__EXERCISE PROMPT__: Every line from the one containing "returns useful information" through the end of the data is to be copied exactly, and nothing outside that range.

SOURCE DATA Start Marker

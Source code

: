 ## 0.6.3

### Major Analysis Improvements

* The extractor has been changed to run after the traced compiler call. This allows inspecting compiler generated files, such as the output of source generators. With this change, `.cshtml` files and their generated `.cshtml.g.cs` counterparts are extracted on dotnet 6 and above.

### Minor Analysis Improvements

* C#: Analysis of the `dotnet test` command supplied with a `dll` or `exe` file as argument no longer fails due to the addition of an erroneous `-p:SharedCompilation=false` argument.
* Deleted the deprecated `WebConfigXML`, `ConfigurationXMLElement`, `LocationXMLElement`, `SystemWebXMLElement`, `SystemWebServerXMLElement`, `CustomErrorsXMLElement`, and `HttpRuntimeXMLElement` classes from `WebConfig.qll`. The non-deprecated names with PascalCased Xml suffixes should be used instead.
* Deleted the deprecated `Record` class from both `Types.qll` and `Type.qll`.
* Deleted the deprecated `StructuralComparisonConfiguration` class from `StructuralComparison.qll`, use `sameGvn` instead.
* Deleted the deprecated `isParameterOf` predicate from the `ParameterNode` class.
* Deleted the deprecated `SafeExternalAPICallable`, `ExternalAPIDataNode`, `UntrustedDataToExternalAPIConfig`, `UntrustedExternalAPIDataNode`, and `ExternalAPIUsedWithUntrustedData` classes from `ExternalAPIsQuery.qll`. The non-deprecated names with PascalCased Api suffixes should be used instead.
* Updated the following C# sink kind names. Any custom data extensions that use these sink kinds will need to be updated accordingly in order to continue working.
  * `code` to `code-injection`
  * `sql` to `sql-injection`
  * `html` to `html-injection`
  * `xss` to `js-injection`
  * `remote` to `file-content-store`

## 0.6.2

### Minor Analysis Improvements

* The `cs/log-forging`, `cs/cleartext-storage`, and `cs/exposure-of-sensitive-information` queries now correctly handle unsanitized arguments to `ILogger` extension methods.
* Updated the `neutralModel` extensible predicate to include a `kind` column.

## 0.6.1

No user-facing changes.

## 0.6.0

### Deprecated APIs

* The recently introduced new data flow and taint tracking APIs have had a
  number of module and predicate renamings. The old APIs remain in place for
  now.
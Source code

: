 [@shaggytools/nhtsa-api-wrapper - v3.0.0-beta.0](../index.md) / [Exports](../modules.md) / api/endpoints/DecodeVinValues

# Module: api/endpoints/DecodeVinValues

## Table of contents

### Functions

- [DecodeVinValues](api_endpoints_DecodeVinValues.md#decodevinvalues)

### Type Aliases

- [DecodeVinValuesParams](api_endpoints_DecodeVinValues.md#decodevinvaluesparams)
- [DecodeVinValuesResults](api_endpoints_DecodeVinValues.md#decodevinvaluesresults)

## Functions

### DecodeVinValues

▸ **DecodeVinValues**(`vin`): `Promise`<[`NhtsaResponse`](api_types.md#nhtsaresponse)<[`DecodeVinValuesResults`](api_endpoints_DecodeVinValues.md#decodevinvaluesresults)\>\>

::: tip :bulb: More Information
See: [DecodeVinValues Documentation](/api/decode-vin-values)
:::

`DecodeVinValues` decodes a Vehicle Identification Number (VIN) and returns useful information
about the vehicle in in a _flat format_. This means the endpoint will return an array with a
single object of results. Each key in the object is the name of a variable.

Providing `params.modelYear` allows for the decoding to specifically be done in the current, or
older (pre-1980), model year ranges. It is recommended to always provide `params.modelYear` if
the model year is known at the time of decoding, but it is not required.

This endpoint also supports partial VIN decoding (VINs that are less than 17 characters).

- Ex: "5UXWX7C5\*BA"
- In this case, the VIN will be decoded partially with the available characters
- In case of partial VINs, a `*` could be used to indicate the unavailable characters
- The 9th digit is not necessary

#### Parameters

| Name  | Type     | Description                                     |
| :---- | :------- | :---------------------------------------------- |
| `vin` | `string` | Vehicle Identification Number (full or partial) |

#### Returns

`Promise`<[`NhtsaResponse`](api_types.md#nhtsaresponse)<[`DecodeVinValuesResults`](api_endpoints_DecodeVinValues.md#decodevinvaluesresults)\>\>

SOURCE DATA End Marker

__ANSWER BOX__:
`DecodeVinValues` decodes a Vehicle Identification Number (VIN) and returns useful information
about the vehicle in in a _flat format_. This means the endpoint will return an array with a
single object of results. Each key in the object is the name of a variable.

Providing `params.modelYear` allows for the decoding to specifically be done in the current, or
older (pre-1980), model year ranges. It is recommended to always provide `params.modelYear` if
the model year is known at the time of decoding, but it is not required.

This endpoint also supports partial VIN decoding (VINs that are less than 17 characters).

- Ex: "5UXWX7C5\*BA"
- In this case, the VIN will be decoded partially with the available characters
- In case of partial VINs, a `*` could be used to indicate the unavailable characters
- The 9th digit is not necessary

#### Parameters

| Name  | Type     | Description                                     |
| :---- | :------- | :---------------------------------------------- |
| `vin` | `string` | Vehicle Identification Number (full or partial) |

#### Returns

`Promise`<[`NhtsaResponse`](api_types.md#nhtsaresponse)<[`DecodeVinValuesResults`](api_endpoints_DecodeVinValues.md#decodevinvaluesresults)\>\>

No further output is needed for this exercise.